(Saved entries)

*** Begin section ***

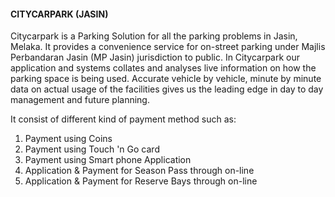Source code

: #### CITYCARPARK (JASIN)

Citycarpark is a Parking Solution for all the parking problems in Jasin, Melaka. It provides a convenience service for on-street parking under Majlis Perbandaran Jasin (MP Jasin) jurisdiction to public. In Citycarpark our application and systems collates and analyses live information on how the parking space is being used. Accurate vehicle by vehicle, minute by minute data on actual usage of the facilities gives us the leading edge in day to day management and future planning.

It consist of different kind of payment method such as:
1. Payment using Coins
2. Payment using Touch 'n Go card
3. Payment using Smart phone Application
4. Application & Payment for Season Pass through on-line
5. Application & Payment for Reserve Bays through on-line
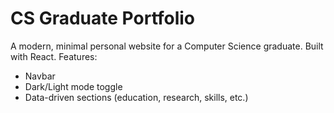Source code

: # CS Graduate Portfolio

A modern, minimal personal website for a Computer Science graduate. Built with React. Features:
- Navbar
- Dark/Light mode toggle
- Data-driven sections (education, research, skills, etc.)
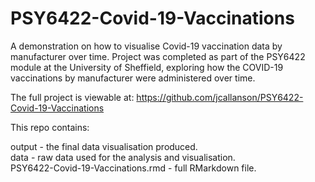 # PSY6422-Covid-19-Vaccinations
A demonstration on how to visualise Covid-19 vaccination data by manufacturer over time.
Project was completed as part of the PSY6422 module at the University of Sheffield, exploring how the COVID-19 vaccinations by manufacturer were administered over time.

The full project is viewable at: https://github.com/jcallanson/PSY6422-Covid-19-Vaccinations  

This repo contains:

output - the final data visualisation produced.  
data - raw data used for the analysis and visualisation.  
PSY6422-Covid-19-Vaccinations.rmd - full RMarkdown file.  
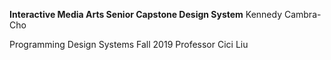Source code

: **Interactive Media Arts Senior Capstone Design System**
Kennedy Cambra-Cho 

Programming Design Systems Fall 2019
Professor Cici Liu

*** End section ***

_What the exercise asks_
Would you write out exactly the lines above, starting at the line containing "data - raw data" and stopping after the line containing "Programming Design Systems Fall 2019"? Omit the pictures.

_Problem solution_
data - raw data used for the analysis and visualisation.  
PSY6422-Covid-19-Vaccinations.rmd - full RMarkdown file.  
Source code

: **Interactive Media Arts Senior Capstone Design System**
Kennedy Cambra-Cho 

Programming Design Systems Fall 2019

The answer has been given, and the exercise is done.